Donc, si ce n’est pas vrai, ce n’est pas grave, l’important est d’y croire ou que la croyance nous plaise. Qu’importe la vérité si le message est habilement diffusé par les réseaux sociaux.
Depuis, avec l’émergence de la culture woke en France et son influence sur les médias, l’université, l’administration et le monde politique, le phénomène s’est accéléré. Les mensonges et les rumeurs se diffusent à une vitesse alarmante.
L’universitaire Hubert Heckman décortique le phénomène de la cancel culture (3) et le danger qu’elle représente en France (4). Il explique que la cancel culture peut rappeler certaines dérives propres aux sociétés totalitaires et même si les victimes de la cancel culture ne sont pas encore physiquement éliminées, comme ce fut le cas durant la terreur nazie ou stalinienne, elles peuvent être socialement marginalisées.

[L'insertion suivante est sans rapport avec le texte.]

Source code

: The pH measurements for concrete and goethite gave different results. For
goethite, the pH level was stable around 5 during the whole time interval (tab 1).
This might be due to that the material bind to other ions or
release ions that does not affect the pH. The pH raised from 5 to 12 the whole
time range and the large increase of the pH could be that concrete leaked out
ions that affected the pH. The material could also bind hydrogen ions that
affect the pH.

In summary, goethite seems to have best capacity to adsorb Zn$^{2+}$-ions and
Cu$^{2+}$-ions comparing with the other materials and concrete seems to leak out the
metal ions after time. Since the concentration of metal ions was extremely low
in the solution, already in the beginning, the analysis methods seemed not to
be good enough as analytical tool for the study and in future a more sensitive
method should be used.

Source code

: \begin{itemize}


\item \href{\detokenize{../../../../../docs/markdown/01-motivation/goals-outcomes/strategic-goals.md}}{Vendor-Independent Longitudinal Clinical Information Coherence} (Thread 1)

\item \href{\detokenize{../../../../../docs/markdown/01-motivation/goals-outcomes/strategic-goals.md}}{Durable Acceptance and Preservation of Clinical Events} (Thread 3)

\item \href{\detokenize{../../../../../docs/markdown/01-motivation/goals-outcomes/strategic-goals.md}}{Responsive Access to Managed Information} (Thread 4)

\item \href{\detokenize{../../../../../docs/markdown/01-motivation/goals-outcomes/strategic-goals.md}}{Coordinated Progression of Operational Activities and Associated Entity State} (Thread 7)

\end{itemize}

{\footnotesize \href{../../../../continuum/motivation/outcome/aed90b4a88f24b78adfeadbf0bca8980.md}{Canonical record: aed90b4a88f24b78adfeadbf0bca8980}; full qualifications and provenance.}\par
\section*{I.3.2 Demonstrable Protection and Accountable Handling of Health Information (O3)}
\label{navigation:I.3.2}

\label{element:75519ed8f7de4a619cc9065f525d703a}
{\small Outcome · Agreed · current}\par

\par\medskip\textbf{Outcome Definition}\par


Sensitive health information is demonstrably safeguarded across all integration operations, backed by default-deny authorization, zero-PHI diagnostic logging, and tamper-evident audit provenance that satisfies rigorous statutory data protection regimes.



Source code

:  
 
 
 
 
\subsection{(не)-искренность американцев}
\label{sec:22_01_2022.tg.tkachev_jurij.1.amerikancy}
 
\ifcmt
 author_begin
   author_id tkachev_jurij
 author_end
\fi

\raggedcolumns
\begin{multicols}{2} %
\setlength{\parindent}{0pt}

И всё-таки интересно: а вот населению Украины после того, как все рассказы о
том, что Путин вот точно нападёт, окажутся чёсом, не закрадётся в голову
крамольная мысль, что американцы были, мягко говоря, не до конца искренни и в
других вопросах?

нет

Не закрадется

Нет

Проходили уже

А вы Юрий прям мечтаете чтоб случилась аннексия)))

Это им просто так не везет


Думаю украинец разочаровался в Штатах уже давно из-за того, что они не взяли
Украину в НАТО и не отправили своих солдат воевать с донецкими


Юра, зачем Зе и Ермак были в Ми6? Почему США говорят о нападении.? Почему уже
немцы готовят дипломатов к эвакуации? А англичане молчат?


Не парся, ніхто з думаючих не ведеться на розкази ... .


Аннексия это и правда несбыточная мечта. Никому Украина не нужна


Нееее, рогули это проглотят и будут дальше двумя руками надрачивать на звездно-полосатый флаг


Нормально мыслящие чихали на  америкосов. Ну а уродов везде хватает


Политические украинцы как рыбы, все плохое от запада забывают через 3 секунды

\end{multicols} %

L’intimidation idéologique fonctionne, comme ce fut le cas dans les années 60-70 en France avec les marxistes qui prétendaient que celui qui n’était pas d’accord avec eux était forcément fasciste ou nazi. Cette pression oblige un grand nombre de citoyens à s’autocensurer. Vaclav Havel (5) explique ce type de comportement post-totalitaire comme étant de « l’autototalitarisme de la société ». « C’est le phénomène par lequel je me soumets par lâcheté aux mots d’ordre idéologiques, pour me faire bien voir de mes semblables que j’incite à obtempérer en même temps que je cède moi-même. Les réseaux sociaux recréent aujourd’hui un tel système de surveillance réciproque et d’intimidation dont les victimes consentantes de la cancel culture sont aussi les premiers chiens de garde. L’engrenage auto-totalitaire est actionné par la veulerie collective, mais il peut être enrayé par les grains de sable du courage individuel. »
Nous voilà dans l’univers de George Orwell (6), un des auteurs qui a le plus exhorté pendant sa vie à la résistance de l’individu face au totalitarisme, en particulier dans son ouvrage 1984. Ce lanceur d’alerte avant l’heure, nous a légué huit recommandations pour entrevoir la vérité qui se cache derrière les apparences.
- Privilégier les faits avant l’idéologie. Les procès d’intention ne se justifient pas sans des faits concrets. À propos de la propagande communiste de l’époque, il disait : « ce qui me rend malade à propos des gens de gauche (7), spécialement les intellectuels, c’est leur absolue ignorance de la façon dont les choses se passent dans la réalité. »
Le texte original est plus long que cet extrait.